【Short Review】DICEモデルによるカーボンプライシング
- 2021年10月14日
投資工学研究所
- 伊藤 央峻
サマリー
脱炭素の実現に向け、炭素に価格をつけて温室効果ガス排出を抑制するカーボンプライシングが注目されている。世界銀行によると、64の国・地域に炭素税または排出量取引によるカーボンプライシングが導入され、世界の排出量の21.5%がカバーされている。この分野で先行するのは欧州だが、中国でも2021年7月に二酸化炭素(CO₂)の排出量取引が始まったほか、日本も2022年度の排出量取引市場の実証開始を目指している。
炭素にはどれくらいの価格をつけるのが適正だと考えればよいだろうか。安過ぎると排出抑制効果が薄れるが、高くなるほど支払う側の負担は大きくなる。
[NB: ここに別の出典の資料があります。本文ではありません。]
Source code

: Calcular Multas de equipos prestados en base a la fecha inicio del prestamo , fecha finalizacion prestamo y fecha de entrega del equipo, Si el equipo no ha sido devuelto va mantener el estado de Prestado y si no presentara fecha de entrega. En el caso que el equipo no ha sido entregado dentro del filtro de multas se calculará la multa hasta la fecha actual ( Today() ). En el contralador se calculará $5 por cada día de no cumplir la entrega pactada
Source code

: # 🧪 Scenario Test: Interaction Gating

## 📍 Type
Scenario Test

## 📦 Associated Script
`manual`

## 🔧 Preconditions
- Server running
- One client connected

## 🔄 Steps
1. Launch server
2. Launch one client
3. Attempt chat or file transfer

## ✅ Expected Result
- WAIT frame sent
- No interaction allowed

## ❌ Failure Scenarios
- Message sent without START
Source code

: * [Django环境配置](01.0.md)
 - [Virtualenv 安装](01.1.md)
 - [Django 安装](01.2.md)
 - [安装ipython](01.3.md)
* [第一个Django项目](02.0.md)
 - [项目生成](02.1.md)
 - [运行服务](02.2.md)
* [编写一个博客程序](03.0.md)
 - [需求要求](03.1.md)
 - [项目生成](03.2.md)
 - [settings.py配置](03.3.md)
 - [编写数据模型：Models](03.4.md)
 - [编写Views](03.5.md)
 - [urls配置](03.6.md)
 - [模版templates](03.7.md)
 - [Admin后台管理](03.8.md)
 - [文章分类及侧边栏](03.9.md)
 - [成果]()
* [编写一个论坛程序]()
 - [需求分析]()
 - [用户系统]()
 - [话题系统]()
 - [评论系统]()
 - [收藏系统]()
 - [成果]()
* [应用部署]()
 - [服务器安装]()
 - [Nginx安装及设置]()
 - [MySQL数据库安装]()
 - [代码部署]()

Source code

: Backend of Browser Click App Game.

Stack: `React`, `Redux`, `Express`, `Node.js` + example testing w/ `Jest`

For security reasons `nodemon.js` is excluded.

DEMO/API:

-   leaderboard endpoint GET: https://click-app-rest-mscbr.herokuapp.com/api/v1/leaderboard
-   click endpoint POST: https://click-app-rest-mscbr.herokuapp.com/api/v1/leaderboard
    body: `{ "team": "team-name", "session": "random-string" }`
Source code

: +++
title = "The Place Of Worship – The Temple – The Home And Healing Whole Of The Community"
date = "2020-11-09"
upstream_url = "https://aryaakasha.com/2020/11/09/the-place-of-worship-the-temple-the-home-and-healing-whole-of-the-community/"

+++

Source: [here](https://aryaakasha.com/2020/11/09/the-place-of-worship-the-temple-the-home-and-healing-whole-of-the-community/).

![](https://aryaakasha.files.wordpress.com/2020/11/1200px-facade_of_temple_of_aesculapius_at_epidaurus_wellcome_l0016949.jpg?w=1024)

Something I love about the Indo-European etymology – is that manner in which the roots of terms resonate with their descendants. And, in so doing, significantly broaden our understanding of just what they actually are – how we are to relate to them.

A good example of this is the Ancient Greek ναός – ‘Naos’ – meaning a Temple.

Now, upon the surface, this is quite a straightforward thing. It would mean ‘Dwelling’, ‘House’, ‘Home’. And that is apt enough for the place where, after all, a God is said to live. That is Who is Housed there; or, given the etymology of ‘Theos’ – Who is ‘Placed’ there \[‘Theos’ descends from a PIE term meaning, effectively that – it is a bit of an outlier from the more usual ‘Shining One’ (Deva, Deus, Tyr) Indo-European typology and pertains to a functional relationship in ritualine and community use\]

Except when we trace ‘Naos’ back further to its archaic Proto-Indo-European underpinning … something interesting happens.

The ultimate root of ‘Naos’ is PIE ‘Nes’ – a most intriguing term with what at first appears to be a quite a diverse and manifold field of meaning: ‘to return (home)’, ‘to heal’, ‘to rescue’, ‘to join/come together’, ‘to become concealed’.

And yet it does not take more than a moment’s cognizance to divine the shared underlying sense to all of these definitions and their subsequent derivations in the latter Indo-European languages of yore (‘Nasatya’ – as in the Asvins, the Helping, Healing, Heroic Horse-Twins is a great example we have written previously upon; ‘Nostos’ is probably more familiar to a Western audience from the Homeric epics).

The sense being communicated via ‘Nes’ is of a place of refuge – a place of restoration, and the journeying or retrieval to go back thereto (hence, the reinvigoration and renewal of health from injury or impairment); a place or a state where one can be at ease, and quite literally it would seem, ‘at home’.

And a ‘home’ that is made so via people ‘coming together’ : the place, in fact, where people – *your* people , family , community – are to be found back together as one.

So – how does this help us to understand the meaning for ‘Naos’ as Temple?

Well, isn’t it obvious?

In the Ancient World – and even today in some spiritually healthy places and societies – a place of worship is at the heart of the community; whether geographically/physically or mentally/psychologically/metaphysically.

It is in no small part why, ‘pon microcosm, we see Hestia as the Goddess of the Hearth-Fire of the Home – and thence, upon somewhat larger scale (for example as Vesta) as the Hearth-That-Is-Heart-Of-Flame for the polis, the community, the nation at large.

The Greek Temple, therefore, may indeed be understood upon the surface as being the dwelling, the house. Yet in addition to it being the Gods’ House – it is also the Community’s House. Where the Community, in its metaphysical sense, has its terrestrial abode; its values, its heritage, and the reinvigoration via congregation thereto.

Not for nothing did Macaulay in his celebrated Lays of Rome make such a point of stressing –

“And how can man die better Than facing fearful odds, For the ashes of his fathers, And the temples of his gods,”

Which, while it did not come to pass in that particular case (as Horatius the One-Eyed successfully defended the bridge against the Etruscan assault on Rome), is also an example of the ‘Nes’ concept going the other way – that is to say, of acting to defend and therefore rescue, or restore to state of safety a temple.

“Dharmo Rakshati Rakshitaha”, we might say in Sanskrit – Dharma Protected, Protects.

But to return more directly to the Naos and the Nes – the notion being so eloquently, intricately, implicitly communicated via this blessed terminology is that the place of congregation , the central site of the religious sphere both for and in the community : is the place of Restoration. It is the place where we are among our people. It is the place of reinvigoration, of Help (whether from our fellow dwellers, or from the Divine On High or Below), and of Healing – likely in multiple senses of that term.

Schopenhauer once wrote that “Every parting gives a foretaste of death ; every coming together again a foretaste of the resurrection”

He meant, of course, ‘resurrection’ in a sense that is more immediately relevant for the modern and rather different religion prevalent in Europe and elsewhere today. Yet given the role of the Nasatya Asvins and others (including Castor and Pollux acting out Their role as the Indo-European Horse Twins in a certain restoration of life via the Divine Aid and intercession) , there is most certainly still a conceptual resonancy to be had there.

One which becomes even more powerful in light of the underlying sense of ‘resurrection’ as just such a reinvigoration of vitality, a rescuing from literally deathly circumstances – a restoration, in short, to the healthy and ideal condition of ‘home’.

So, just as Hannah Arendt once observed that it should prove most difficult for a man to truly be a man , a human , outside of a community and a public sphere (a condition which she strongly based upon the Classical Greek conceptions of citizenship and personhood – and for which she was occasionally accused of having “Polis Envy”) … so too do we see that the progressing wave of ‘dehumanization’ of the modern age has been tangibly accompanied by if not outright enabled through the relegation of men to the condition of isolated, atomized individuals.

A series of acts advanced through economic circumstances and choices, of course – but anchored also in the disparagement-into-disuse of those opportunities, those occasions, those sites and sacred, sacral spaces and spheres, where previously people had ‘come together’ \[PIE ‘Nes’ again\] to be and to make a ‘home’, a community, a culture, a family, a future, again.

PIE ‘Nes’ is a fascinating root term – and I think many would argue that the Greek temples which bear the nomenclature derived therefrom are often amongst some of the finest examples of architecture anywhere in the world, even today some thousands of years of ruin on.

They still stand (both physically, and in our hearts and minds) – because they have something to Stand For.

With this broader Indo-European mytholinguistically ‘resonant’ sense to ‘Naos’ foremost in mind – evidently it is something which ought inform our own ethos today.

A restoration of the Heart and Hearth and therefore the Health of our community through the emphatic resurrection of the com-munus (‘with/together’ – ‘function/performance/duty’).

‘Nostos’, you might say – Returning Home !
本稿では、2018年にノーベル経済学賞を受賞した米イェール大学のウィリアム・ノードハウス教授が開発した「DICEモデル」 を使い炭素価格や気候変動について考察する。DICEモデルはマクロ経済学や地球物理学に基づく関係式で構成されている。より複雑なシミュレーションに用いられる手法と比べると小規模になるものの、炭素価格を計算でき、経済と気候変動との関係の理解にも役立つ。